John 11:17-26: On his arrival, Jesus found that Lazarus had already been in the tomb for four days. Bethany was less than two miles from Jerusalem, and many Jews had come to Martha and Mary to comfort them in the loss of their brother. When Martha heard that Jesus was coming, she went out to meet him, but Mary stayed at home."Lord," Martha said to Jesus, "if you had been here, my brother would not have died. But I know that even now God will give you whatever you ask." Jesus said to her, "Your brother will rise again." Martha answered, "I know he will rise again in the resurrection at the last day." Jesus said to her, "I am the resurrection and the life. He who believes in me will live, even though he dies; and whoever lives and believes in me will never die. Do you believe this?"
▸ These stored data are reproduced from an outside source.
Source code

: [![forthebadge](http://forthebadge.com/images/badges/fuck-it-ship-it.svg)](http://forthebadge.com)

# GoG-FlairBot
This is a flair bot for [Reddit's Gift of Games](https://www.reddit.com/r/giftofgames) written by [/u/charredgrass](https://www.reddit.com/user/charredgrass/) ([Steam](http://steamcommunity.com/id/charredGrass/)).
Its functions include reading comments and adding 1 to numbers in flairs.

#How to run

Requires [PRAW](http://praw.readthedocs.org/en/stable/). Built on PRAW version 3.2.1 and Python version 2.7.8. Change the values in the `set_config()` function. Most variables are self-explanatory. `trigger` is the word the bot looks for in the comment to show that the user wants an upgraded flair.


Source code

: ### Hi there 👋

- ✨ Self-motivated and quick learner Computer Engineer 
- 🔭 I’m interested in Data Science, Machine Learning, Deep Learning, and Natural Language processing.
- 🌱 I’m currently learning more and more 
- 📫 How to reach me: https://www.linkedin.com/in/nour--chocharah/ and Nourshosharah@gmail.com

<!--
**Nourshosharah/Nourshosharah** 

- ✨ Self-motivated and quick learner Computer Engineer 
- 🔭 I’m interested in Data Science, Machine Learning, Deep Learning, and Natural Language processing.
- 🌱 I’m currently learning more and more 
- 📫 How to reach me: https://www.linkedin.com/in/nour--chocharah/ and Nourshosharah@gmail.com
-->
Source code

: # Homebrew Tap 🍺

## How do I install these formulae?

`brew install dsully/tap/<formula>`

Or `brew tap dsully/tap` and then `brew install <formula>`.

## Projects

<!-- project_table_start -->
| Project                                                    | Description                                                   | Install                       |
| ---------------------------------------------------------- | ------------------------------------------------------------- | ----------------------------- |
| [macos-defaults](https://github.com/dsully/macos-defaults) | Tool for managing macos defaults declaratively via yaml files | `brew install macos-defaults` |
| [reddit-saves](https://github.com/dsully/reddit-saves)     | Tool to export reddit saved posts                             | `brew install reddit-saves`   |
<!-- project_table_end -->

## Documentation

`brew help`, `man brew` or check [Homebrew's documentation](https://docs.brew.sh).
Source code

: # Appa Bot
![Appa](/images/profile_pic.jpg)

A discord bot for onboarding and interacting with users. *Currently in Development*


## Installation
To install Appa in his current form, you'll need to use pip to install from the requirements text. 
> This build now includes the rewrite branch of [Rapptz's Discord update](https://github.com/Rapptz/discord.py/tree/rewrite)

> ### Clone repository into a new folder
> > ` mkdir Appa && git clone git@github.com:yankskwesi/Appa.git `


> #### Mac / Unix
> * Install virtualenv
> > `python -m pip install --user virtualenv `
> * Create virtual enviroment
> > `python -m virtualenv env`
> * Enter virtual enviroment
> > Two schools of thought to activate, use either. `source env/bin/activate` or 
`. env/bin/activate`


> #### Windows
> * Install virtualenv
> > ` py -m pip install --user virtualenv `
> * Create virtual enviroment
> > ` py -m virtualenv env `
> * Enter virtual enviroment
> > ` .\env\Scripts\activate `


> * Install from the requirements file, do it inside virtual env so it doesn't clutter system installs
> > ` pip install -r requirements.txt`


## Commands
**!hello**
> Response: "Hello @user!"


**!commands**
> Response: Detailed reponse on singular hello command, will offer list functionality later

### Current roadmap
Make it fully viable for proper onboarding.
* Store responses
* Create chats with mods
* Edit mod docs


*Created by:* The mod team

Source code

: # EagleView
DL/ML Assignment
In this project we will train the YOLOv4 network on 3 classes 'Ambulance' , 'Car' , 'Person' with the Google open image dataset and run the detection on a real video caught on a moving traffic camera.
Recently it seems like a lot of people around me are struggling with losing a loved one and all that it entails -- fear, sadness, regret, simply missing them. And all these feelings are so real, and not something we can easily push aside (as one friend remarked recently, "you never get over your need for a mother or a father." Or for that matter a grandmother or grandfather, brother or sister, son or daughter, or friend) . And yet, if Christian faith says anything important about anything, it says something important about death and life after death. If we believe that Easter matters, that God overcame death for our sakes so that death would not be the period at the end of our lives, then there is hope. Paul says in 1 Corinthians 15 (one of my all-time favorite chapters) that if we don't believe that Jesus was raised from the dead that our faith is worthless and those who have passed away are lost. And so we live with this hope, in the face of death, that those we loved and lost are not lost to God and ultimately not lost to us.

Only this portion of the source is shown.